Harvey is a done deal, more or less. Some people’s lives are still upended and a few others, just ended. I’m unclear on a lot of the details. It seems like it happened a world away and the only effect it had on me was at the checkout line at Safeway when I clicked “No thanks” when asked if I wanted to donate to the relief effort (thoughts and prayers are more economical).
Meanwhile, there is another hurricane that’s bigger than Harvey and barreling toward Florida. This one is called Irma. It’s my understanding that there is an alphabetical progression in a given year when it comes to naming these storms, so chances are slim we’ll have any hurricanes named Yolanda or Zeke. With global warming, that could change of course. We might have to start giving them last names as well. When Zachary Zimbalist smashes into the Gulf Coast, you’ll know it’s been a stormy year.
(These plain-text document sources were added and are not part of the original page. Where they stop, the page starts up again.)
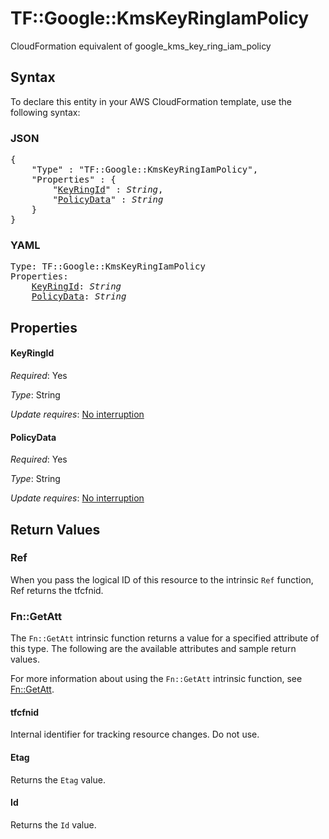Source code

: # TF::Google::KmsKeyRingIamPolicy

CloudFormation equivalent of google_kms_key_ring_iam_policy

## Syntax

To declare this entity in your AWS CloudFormation template, use the following syntax:

### JSON

<pre>
{
    "Type" : "TF::Google::KmsKeyRingIamPolicy",
    "Properties" : {
        "<a href="#keyringid" title="KeyRingId">KeyRingId</a>" : <i>String</i>,
        "<a href="#policydata" title="PolicyData">PolicyData</a>" : <i>String</i>
    }
}
</pre>

### YAML

<pre>
Type: TF::Google::KmsKeyRingIamPolicy
Properties:
    <a href="#keyringid" title="KeyRingId">KeyRingId</a>: <i>String</i>
    <a href="#policydata" title="PolicyData">PolicyData</a>: <i>String</i>
</pre>

## Properties

#### KeyRingId

_Required_: Yes

_Type_: String

_Update requires_: [No interruption](https://docs.aws.amazon.com/AWSCloudFormation/latest/UserGuide/using-cfn-updating-stacks-update-behaviors.html#update-no-interrupt)

#### PolicyData

_Required_: Yes

_Type_: String

_Update requires_: [No interruption](https://docs.aws.amazon.com/AWSCloudFormation/latest/UserGuide/using-cfn-updating-stacks-update-behaviors.html#update-no-interrupt)

## Return Values

### Ref

When you pass the logical ID of this resource to the intrinsic `Ref` function, Ref returns the tfcfnid.

### Fn::GetAtt

The `Fn::GetAtt` intrinsic function returns a value for a specified attribute of this type. The following are the available attributes and sample return values.

For more information about using the `Fn::GetAtt` intrinsic function, see [Fn::GetAtt](https://docs.aws.amazon.com/AWSCloudFormation/latest/UserGuide/intrinsic-function-reference-getatt.html).

#### tfcfnid

Internal identifier for tracking resource changes. Do not use.

#### Etag

Returns the <code>Etag</code> value.

#### Id

Returns the <code>Id</code> value.

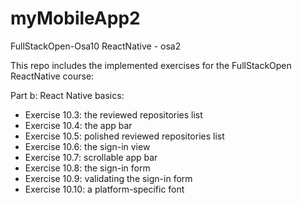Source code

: # myMobileApp2
FullStackOpen-Osa10 ReactNative - osa2

This repo includes the implemented exercises for the FullStackOpen ReactNative course:

Part b: React Native basics:
- Exercise 10.3: the reviewed repositories list
- Exercise 10.4: the app bar
- Exercise 10.5: polished reviewed repositories list
- Exercise 10.6: the sign-in view
- Exercise 10.7: scrollable app bar
- Exercise 10.8: the sign-in form
- Exercise 10.9: validating the sign-in form
- Exercise 10.10: a platform-specific font
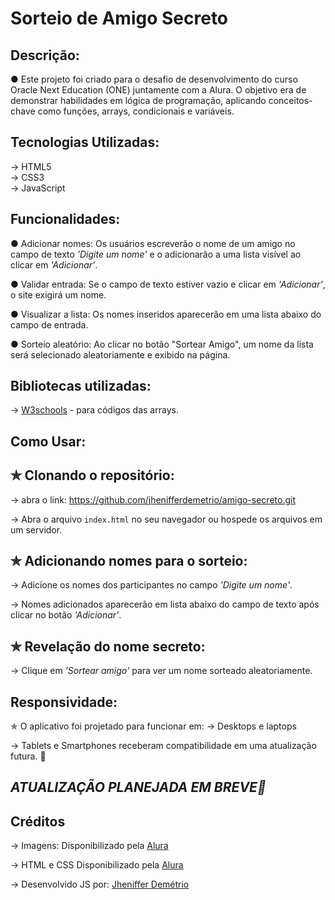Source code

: # Sorteio de Amigo Secreto



## Descrição:
● Este projeto foi criado para o desafio de desenvolvimento do curso Oracle Next Education (ONE) juntamente com a Alura. O objetivo era de demonstrar habilidades em lógica de programação, aplicando conceitos-chave como funções, arrays, condicionais e variáveis.



## Tecnologias Utilizadas:
→ HTML5  
→ CSS3  
→ JavaScript



## Funcionalidades:
● Adicionar nomes: Os usuários escreverão o nome de um amigo no campo de texto *'Digite um nome'* e o adicionarão a uma lista visível ao clicar em *'Adicionar'*.

● Validar entrada: Se o campo de texto estiver vazio e clicar em *'Adicionar'*, o site exigirá um nome.

● Visualizar a lista: Os nomes inseridos aparecerão em uma lista abaixo do campo de entrada.

● Sorteio aleatório: Ao clicar no botão "Sortear Amigo", um nome da lista será selecionado aleatoriamente e exibido na página.



## Bibliotecas utilizadas:
→ [W3schools](https://www.w3schools.com) - para códigos das arrays.



## Como Usar:

## ✯ Clonando o repositório: 
→ abra o link: https://github.com/jhenifferdemetrio/amigo-secreto.git

→ Abra o arquivo `index.html` no seu navegador ou hospede os arquivos em um servidor.

## ✯ Adicionando nomes para o sorteio:
→ Adicione os nomes dos participantes no campo *'Digite um nome'*.

→ Nomes adicionados aparecerão em lista abaixo do campo de texto após clicar no botão *'Adicionar'*. 

## ✯ Revelação do nome secreto:
→ Clique em *'Sortear amigo'* para ver um nome sorteado aleatoriamente.



## Responsividade:
✯ O aplicativo foi projetado para funcionar em:
→ Desktops e laptops

→ Tablets e Smartphones receberam compatibilidade em uma atualização futura. 📌



## *ATUALIZAÇÃO PLANEJADA EM BREVE📍*



## Créditos
→ Imagens: Disponibilizado pela [Alura](https://www.alura.com.br)

→ HTML e CSS Disponibilizado pela [Alura](https://www.alura.com.br)

→ Desenvolvido JS por: [Jheniffer Demétrio](https://github.com/jhenifferdemetrio)

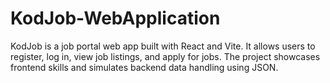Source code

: # KodJob-WebApplication
KodJob is a job portal web app built with React and Vite. It allows users to register, log in, view job listings, and apply for jobs. The project showcases frontend skills and simulates backend data handling using JSON.
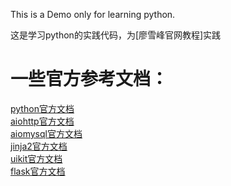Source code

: This is a Demo only for learning python.

这是学习python的实践代码，为[廖雪峰官网教程]实践

一些官方参考文档：
===
[python官方文档](https://docs.python.org/3/contents.html)  
[aiohttp官方文档](http://aiohttp.readthedocs.org/en/stable/)  
[aiomysql官方文档](http://aiomysql.readthedocs.org/en/latest/)  
[jinja2官方文档](http://docs.jinkan.org/docs/jinja2/)  
[uikit官方文档](http://www.getuikit.net/docs/documentation_get-started.html)  
[flask官方文档](http://dormousehole.readthedocs.org/en/latest/)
We don’t have hurricanes in California. We have earthquakes and fires instead. North Korean ICBMs may soon be added to that list shortly, but for now my home state is relatively safe.
So it is with idle and somewhat morbid interest that I pay attention to Irma’s path and where it may make landfall. I’m not exactly hoping for death and destruction and am certainly not wishing for anyone in particular to get killed, but I am content to sit and watch it all unfold. I cannot stop the hurricane nor can I bring myself to hate it. It’s nature. It kills people. That’s what nature does.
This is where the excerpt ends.